It’s also important to observe your canine’s body language as well–after all, communication is a two-way street! Since dogs can’t talk like us (though those who have particularly vocal Huskies may disagree), they express themselves in other ways. Is he wagging his tail, flattening his ears, waiting by the door, or pacing? All of those behaviors indicate what’s going on in your furbaby’s mind. (4)
Basic Manners And Safety
Keeping your Husky’s natural tendencies in mind and being aware of their body language, you’ll want to train them in some basic manners and behaviors to keep them safe. Huskies are pack animals, so taking them with you wherever you go is a great way to keep them exercised and happily social. Basic commands here will be extremely beneficial.
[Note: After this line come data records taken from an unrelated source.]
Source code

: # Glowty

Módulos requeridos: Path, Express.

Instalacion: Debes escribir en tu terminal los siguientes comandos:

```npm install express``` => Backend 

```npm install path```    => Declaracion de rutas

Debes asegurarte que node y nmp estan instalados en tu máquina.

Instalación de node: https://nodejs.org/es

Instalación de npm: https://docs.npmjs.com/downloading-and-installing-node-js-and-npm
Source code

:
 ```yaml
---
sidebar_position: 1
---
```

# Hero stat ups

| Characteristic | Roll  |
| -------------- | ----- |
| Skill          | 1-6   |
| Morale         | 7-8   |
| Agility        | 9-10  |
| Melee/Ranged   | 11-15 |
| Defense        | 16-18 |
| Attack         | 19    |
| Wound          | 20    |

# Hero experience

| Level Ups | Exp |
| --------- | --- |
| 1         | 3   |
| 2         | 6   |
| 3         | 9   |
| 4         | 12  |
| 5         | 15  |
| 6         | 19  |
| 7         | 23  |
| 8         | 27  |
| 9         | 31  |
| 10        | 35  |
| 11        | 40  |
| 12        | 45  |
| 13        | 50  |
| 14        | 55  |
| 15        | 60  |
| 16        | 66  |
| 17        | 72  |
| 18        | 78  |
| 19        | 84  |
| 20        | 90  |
- Prevent a dangerous sprint. Because the Husky has a strong prey drive (meaning they tend to chase after something they perceive as a snack-on-legs), leash training, stay commands, and recall are important to teach. For example, many Siberian Huskies have escaped simply by bolting through an open door when something caught their eye. Teach your furry sprinter that they can only go through the door when you say it’s okay. Have them sit and stay on a leash as you (or someone else) opens the door. If they begin to move towards the door, say ‘no’ and then have them sit again. When he doesn’t get up from his sit, reward the behavior immediately and keep on working till he gets it. Do this consistently so your furry friend doesn’t take off on a wild goose chase whenever he gets a chance! (5)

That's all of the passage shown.